What is expected: Give back exactly the line containing "1. 当范围时条件时, 分析清楚条件再写" together with all the lines after it, ending at the final line below.

Stored data entries:
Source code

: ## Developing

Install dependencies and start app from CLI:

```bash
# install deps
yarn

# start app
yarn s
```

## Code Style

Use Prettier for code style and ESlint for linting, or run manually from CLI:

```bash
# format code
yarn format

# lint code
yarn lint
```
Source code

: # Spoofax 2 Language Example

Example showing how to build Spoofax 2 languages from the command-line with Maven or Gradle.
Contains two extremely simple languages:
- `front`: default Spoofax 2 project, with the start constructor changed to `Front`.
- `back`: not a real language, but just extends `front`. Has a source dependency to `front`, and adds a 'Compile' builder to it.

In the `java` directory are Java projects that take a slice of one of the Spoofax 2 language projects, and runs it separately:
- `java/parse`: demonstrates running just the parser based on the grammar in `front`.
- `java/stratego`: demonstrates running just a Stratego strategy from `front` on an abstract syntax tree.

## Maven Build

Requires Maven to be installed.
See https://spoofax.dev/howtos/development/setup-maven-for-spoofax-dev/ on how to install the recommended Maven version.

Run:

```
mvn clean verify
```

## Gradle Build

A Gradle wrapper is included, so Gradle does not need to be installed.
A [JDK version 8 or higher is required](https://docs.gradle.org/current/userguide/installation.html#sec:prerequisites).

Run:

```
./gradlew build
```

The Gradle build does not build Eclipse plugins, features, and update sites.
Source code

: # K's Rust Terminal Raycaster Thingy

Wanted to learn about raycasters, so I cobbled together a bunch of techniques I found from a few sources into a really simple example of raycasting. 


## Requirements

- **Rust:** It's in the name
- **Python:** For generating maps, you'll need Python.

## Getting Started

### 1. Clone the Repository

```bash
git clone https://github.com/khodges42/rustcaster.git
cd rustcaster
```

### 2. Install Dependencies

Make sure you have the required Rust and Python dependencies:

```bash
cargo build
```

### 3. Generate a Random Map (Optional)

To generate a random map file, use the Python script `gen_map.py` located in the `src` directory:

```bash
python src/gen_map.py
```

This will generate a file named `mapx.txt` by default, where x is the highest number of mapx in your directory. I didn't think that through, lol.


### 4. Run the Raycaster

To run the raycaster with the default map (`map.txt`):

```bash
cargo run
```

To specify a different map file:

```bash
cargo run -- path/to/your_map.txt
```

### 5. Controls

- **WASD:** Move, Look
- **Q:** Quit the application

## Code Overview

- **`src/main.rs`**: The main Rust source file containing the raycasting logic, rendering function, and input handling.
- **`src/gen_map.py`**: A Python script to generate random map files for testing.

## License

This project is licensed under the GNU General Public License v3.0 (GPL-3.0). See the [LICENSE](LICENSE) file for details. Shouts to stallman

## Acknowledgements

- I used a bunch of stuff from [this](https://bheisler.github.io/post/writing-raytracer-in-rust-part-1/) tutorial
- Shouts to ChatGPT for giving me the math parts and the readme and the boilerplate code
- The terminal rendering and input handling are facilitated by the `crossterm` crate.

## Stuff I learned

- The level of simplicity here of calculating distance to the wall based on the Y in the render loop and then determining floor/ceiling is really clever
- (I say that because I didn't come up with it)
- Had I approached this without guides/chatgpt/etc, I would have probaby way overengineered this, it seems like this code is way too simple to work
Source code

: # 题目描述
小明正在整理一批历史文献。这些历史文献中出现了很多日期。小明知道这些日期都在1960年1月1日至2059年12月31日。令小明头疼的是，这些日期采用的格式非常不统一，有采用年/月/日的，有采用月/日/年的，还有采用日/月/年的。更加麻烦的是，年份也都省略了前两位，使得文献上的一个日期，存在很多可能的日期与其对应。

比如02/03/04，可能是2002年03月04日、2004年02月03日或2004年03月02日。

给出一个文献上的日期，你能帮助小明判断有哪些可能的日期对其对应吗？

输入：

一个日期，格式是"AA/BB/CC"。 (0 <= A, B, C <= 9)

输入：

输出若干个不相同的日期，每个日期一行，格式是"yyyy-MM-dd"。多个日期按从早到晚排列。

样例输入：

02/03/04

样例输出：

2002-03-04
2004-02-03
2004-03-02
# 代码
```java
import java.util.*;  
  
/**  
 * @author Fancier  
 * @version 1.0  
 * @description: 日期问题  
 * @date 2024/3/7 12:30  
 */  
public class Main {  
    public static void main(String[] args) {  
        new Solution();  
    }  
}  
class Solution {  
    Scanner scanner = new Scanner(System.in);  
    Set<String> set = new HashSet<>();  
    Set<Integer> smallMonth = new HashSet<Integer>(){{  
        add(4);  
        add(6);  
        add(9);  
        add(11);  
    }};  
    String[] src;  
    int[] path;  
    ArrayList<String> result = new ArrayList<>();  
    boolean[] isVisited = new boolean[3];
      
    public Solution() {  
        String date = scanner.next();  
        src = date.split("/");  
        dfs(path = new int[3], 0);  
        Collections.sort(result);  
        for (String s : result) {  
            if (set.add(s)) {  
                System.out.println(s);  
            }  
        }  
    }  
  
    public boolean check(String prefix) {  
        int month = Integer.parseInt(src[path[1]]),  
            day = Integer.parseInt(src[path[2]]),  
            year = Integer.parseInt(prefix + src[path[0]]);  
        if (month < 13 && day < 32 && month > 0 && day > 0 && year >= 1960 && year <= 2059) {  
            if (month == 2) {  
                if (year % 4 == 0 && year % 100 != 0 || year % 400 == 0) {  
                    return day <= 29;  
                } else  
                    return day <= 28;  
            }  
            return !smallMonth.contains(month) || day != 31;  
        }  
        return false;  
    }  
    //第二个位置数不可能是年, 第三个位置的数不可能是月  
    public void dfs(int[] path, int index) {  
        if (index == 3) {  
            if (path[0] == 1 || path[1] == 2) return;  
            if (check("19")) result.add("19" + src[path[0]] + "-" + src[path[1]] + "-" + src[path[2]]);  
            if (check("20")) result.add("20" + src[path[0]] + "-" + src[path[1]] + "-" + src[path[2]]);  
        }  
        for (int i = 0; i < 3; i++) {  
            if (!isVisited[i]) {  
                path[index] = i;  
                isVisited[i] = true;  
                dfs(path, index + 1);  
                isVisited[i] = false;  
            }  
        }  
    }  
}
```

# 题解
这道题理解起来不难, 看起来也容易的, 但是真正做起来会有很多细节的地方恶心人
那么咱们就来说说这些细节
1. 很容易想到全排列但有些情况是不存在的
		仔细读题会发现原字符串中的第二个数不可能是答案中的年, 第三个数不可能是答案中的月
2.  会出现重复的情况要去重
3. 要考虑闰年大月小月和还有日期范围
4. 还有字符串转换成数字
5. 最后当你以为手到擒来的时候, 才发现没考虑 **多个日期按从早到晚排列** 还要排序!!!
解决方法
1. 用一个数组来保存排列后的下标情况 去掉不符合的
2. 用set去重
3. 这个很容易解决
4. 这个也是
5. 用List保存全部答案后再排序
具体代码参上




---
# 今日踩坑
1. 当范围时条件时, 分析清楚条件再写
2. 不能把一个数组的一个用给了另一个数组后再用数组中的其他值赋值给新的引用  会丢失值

Final answer:
1. 当范围时条件时, 分析清楚条件再写
2. 不能把一个数组的一个用给了另一个数组后再用数组中的其他值赋值给新的引用  会丢失值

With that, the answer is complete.